Ticinolive è onorato di ospitare questo interessante contributo del grande finanziere ticinese, riconosciuto maître à penser della destra liberale. L’articolo, come sempre controcorrente, di un amico del nostro portale.


La sconcertante affermazione della consigliera federale Widmer-Schlumpf – che ci ha abituato a vertiginosi equilibrismi per non dispiacere a deputati e Partito socialista ai quali deve la sua presenza e permanenza nel Governo del Paese – ha suscitato un coro di critiche e riattivato il dibattito sullo scambio di informazioni fiscali.

L’intervento critico di maggior spessore è forse quello dell’autorevole presidente della frazione liberale radicale alle camere Gabi Huber.
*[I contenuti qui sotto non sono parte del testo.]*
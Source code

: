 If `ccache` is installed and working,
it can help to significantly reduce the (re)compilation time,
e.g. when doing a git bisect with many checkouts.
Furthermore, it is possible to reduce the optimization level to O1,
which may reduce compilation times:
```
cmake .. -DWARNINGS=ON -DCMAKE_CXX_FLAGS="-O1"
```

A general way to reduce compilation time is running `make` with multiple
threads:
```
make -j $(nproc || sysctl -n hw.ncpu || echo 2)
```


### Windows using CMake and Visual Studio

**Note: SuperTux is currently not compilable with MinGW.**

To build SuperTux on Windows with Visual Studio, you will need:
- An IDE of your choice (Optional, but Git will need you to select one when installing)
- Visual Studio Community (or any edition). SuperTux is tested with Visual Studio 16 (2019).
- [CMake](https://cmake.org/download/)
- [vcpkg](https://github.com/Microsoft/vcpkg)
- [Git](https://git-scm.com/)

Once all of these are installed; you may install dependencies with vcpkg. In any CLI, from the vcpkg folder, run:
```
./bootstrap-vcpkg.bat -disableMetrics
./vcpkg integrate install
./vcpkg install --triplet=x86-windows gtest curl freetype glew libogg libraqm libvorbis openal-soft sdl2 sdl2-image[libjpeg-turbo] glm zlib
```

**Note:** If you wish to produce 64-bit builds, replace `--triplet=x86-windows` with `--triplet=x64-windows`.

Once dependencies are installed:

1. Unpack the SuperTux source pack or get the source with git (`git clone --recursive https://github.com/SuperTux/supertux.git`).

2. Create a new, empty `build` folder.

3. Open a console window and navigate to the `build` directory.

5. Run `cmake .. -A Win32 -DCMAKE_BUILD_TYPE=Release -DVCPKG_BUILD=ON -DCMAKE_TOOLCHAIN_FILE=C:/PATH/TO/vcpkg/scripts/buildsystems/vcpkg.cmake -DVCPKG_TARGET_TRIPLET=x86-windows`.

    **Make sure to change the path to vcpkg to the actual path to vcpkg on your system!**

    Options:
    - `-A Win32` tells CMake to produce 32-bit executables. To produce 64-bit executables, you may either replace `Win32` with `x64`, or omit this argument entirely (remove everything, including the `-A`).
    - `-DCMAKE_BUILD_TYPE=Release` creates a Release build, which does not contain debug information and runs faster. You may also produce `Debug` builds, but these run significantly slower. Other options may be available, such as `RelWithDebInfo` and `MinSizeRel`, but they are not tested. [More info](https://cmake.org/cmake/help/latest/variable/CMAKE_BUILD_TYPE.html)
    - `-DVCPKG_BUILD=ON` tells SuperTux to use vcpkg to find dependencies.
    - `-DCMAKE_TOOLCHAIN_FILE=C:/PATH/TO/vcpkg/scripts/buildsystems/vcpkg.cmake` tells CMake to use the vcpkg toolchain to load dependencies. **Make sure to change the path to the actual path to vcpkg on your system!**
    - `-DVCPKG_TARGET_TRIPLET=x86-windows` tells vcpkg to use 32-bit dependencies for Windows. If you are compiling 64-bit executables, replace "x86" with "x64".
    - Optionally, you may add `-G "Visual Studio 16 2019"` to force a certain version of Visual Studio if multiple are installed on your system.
Ha deprecato questo continuo riflettere in modo cacofonico ad alta voce, ciò che indebolisce la posizione della Svizzera nella guerra economica in atto. Ma si è spinta più in là, sottolineando il problema di fondo, vale a dire l’alto senso di responsabilità e civico che ancora esiste nelle cittadine e nei cittadini svizzeri. La contropartita deve essere un atteggia-mento di fiducia da parte delle autorità e non il controllo acribico di ogni mossa e di ogni passo. La maggioranza degli svizzeri non vuole il cittadino messo in vetrina, privato di spazi di «privacy».

Ovvio che quando parliamo di limiti alla trasparenza e di sfera privata ci urtiamo subito con le prese di posizione ideologiche (partiti di sinistra) e con la schiera degli onesti e puri (alcuni in buona fede, altri meno) che vedono la salvificazione solo in uno Stato «orwelliano» che ci impedisca di peccare. Non ci rendiamo conto purtroppo che con il computer la macchina statale ha un potere che sfuggiva al sovrano assoluto di un tempo il quale non era in grado di controllare di fatto i dettagli della vita di ogni suddito.

Ma a proposito dello scambio di informazioni abbiamo la possibilità – abbandonando le guerre di religione e gli isterismi moralisti – di controllare empiricamente il risultato ottenuto dalle due scuole di pensiero.

Dal 2005 è in vigore nell’UE la Direttiva sull’imposizione dei risparmi. Gli Stati dell’UE, semplificando, sono tenuti ad informare il Paese di origine di ogni incasso di reddito su risparmi realizzato nel proprio Paese da una persona straniera. Per un certo periodo Austria e Lussemburgo (inizialmente anche Belgio) hanno ottenuto di poter sostituire all’informazione l’imposizione alla fonte (cedolare) trasmettendo anonimamente e direttamente al Paese di origine del beneficiario l’importo prelevato. Lo stesso regime di imposizione alla fonte vale per numerosi Paesi terzi, come la Svizzera, che vi hanno aderito.

Nel novembre dello scorso anno l’European Policy Forum di Londra ha pubblicato uno studio estremamente interessante sui risultati della direttiva. Innanzitutto si è constatata una grave inefficienza nel passaggio di informazioni tra gli Stati e si presume che ciò comporti una perdita di in-cassi stimabile a 4 miliardi di euro per anno. Le informazioni trasmesse superano i 4 milioni all’anno e spesso si accatastano nello Stato ricevente senza nessun utilizzo. I sistemi informatici sovente non sono compatibili. L’Inghilterra conferma ad esempio che i dati ricevuti dall’UE non possono venir usati automaticamente per la tassazione, anche per la differenza dei principi fiscali. Praticamente l’utilità dell’informazione è estremamente limitata. Per l’Estonia, poi, le informazioni fiscali dell’UE concernono entrate che in Estonia non vengono tassate. Quindi lavoro inutile. Il Portogallo può permettersi solo controlli manuali. La serie delle inefficienze continua nei dettagli del rapporto.

Per contro, funziona in modo efficace la tassazione alla fonte. Nel 2009 Austria e Lussemburgo hanno trasferito agli altri Stati 172 milioni di euro (l’anno prima 241). La Svizzera 265 milioni di euro (nel 2008 350 milioni di euro). La Commissione dell’UE si è resa conto dell’insuccesso della misura e del sistema adottato.

Che conclusione tirare? Persone ragionevoli direbbero «passiamo tutti all’imposizione alla fonte, più pratica, meno costosa e macchinosa, più efficiente e redditizia». Illusione. La Commissione sta pensando come cambiare e irrigidire il sistema di scambio di informazioni e come dare ad ogni potenziale contribuente in Europa un numero di identificazione per le tasse. Il ragionamento è logico. Alla burocrazia di Bruxelles interessano sì i soldi, ma ancor più il controllo asfissiante di ogni cittadino di ogni Paese che faccia parte dell’UE.

Quando verranno aboliti tutti gli spazi di autonomia, quando in barba al principio di sussidiarietà ogni informazione verrà centralizzata, allora sarà ancora più facile trovare nuovi balzelli e tasse da imporre. Le soluzioni pragmatiche, efficienti, con meno burocrazia non interessano. Interessa non lasciare alcuno spazio per poter permettere al potere guardone di vederci in mutande, sperando che almeno quelle ce le lascino.